THE DATA below:

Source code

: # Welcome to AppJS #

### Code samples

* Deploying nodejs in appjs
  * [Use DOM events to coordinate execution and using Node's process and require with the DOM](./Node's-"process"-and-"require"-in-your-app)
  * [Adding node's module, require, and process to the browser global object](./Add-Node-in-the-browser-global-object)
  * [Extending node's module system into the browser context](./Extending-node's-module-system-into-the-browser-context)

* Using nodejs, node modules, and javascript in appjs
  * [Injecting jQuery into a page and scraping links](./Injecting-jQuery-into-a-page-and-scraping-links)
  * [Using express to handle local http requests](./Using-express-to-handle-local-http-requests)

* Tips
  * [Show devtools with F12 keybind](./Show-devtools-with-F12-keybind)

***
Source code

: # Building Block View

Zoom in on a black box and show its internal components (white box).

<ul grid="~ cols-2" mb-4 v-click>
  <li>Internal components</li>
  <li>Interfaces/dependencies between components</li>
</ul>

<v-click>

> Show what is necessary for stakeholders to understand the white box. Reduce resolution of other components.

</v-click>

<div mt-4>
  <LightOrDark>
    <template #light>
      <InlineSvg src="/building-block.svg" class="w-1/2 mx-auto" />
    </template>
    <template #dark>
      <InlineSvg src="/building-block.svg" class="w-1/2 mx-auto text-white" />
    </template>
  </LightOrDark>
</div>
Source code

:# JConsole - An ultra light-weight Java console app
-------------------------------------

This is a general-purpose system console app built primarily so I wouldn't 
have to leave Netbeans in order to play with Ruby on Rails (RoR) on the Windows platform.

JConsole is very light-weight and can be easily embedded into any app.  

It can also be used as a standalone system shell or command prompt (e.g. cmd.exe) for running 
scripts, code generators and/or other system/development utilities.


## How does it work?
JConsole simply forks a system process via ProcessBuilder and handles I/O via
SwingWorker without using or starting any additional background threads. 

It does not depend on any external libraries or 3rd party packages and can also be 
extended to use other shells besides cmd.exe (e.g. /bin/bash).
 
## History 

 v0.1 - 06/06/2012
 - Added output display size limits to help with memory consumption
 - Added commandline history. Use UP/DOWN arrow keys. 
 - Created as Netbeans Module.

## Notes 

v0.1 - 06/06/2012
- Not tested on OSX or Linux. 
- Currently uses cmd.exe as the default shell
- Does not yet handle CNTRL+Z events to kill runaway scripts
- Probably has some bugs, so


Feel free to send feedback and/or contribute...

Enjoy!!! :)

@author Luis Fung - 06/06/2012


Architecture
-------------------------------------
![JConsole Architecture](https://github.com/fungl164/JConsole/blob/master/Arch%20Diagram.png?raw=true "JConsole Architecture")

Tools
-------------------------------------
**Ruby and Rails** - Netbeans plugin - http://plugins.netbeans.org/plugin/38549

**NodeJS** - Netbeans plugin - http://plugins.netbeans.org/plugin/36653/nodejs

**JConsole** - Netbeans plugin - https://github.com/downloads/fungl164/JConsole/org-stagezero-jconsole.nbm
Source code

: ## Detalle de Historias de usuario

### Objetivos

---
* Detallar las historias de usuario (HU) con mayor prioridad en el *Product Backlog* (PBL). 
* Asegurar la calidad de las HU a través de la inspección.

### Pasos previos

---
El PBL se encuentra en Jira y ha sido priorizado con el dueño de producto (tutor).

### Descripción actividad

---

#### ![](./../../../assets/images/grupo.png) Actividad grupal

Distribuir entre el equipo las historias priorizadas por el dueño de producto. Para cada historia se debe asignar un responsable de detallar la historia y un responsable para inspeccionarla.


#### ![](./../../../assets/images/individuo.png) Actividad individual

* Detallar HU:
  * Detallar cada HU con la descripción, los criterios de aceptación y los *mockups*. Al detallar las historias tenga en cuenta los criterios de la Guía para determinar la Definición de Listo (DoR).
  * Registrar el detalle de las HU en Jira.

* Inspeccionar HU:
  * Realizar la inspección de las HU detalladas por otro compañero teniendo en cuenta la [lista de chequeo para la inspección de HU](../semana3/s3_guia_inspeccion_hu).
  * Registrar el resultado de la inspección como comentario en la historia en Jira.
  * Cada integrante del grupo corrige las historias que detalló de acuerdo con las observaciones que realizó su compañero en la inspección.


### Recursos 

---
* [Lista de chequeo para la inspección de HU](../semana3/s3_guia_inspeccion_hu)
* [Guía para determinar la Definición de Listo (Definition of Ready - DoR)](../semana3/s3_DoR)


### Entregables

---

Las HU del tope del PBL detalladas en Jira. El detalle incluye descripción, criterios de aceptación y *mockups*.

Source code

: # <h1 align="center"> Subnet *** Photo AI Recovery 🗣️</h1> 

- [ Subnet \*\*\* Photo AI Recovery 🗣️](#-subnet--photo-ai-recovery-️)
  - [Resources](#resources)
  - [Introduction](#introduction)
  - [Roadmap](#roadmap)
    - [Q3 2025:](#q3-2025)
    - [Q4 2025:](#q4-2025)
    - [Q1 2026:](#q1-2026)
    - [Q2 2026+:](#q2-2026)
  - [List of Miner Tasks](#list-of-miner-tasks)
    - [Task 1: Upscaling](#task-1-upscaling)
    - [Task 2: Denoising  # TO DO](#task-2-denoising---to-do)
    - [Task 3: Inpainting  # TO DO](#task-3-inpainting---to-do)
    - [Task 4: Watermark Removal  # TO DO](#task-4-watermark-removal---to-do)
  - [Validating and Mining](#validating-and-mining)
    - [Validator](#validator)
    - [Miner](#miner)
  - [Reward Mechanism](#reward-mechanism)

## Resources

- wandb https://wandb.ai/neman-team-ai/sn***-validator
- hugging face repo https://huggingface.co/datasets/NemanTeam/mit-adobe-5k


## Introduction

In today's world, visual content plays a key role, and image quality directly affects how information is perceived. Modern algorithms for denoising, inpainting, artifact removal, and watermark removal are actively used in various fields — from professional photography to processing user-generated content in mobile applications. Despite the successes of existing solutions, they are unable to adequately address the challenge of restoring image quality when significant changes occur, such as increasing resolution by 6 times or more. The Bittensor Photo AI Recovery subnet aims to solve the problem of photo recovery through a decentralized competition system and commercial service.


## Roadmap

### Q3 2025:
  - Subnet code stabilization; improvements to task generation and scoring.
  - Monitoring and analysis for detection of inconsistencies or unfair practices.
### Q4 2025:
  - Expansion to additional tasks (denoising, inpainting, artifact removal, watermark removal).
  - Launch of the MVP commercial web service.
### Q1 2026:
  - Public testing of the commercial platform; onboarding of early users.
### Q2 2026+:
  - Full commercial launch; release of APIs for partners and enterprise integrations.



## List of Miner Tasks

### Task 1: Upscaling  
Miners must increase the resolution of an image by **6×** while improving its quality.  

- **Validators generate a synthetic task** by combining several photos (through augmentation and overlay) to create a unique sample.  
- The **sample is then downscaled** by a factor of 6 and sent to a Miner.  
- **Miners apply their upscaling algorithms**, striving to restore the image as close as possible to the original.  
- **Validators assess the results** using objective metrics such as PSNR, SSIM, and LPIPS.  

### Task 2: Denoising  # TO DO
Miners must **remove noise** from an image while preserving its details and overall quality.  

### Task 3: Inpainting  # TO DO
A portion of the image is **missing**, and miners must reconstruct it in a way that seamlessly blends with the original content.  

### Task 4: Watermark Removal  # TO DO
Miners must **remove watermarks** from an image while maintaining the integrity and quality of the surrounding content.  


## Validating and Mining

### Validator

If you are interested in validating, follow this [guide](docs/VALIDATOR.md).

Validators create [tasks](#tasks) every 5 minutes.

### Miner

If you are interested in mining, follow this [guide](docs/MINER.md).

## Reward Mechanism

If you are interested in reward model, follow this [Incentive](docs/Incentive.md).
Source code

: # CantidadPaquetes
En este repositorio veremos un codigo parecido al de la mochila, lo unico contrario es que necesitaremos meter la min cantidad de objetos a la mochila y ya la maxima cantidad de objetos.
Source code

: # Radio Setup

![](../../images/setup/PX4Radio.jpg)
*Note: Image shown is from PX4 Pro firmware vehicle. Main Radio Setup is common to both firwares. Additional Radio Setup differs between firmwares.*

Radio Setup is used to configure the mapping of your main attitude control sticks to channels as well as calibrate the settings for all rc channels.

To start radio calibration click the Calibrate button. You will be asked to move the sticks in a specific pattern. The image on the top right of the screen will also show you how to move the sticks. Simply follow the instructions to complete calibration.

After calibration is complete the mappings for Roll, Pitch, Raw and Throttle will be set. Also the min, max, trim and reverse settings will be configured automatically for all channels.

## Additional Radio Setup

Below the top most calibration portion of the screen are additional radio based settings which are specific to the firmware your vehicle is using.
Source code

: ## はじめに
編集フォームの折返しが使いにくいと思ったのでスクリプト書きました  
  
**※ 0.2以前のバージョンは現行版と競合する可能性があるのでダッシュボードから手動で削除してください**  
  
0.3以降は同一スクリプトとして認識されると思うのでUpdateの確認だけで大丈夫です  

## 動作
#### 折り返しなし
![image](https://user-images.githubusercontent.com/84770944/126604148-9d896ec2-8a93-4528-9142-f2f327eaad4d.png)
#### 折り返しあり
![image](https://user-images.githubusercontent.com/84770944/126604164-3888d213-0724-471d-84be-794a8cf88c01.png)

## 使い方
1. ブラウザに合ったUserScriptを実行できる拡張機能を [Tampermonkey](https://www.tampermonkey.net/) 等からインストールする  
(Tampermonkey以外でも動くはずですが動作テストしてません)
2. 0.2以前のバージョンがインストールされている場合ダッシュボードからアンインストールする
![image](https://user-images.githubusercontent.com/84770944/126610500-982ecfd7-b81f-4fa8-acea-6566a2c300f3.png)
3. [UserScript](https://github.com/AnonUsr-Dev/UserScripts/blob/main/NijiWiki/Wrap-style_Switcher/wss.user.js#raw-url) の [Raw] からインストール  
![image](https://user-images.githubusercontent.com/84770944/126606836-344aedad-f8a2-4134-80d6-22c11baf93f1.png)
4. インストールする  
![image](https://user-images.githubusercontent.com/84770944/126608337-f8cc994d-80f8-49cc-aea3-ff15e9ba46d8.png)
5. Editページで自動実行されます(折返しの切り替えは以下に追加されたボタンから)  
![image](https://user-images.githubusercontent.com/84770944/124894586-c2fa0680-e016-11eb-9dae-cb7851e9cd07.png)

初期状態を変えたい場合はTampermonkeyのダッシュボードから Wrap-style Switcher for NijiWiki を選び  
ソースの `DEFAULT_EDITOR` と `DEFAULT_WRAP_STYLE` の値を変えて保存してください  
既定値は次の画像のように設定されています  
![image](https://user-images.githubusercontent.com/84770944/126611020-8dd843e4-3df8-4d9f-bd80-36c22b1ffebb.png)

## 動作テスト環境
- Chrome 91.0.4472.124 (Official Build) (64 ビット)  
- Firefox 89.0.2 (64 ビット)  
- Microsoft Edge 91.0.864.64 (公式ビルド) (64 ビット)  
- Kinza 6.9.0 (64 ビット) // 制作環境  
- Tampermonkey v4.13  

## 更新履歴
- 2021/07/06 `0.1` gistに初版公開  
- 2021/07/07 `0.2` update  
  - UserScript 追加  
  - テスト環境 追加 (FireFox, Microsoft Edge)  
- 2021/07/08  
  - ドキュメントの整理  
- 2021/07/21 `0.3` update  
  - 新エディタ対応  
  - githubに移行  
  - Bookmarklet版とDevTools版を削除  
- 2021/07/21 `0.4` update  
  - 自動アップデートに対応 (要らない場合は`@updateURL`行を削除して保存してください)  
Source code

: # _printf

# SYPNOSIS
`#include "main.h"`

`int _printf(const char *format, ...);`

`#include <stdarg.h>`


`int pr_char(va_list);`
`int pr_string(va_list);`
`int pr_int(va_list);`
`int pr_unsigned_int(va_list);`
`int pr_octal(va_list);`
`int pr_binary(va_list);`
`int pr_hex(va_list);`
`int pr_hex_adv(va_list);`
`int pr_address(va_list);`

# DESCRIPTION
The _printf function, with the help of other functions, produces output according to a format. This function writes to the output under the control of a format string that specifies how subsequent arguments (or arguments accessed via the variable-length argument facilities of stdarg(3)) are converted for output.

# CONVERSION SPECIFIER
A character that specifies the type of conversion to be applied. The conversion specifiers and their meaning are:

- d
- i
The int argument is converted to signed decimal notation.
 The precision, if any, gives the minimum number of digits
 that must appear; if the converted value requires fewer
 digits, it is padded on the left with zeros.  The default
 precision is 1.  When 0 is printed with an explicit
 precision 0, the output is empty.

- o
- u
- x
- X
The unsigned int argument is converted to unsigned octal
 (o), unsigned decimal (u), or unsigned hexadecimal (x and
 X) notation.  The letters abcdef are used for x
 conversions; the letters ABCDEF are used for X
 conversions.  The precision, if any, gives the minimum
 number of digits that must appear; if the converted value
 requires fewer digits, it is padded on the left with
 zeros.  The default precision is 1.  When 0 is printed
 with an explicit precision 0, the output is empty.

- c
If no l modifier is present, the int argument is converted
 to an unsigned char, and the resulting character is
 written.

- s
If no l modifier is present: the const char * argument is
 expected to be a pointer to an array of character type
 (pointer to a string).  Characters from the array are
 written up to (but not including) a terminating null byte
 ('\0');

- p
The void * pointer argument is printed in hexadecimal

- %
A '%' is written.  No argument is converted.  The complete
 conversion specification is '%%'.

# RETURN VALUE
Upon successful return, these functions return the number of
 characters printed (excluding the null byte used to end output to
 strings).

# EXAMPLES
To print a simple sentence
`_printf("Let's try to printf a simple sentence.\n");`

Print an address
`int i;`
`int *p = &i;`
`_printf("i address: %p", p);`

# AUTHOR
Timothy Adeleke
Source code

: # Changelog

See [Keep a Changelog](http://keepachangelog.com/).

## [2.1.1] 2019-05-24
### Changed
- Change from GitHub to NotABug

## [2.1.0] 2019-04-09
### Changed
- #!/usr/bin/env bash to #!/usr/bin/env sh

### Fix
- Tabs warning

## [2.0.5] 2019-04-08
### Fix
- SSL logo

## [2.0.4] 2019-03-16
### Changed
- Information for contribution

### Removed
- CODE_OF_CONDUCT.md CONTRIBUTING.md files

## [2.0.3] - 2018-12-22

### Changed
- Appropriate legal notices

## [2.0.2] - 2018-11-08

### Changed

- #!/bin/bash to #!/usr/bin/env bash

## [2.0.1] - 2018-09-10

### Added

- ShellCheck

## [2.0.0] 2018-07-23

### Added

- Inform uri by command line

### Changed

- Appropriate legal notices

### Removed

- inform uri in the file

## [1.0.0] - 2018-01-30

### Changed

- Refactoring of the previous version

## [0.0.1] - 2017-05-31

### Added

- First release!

End of THE DATA.

**WHAT IS NEEDED:**
Find every line of the records holding "Introduction". Answer with the count alone.

**ANSWER TO THIS PROBLEM:**
2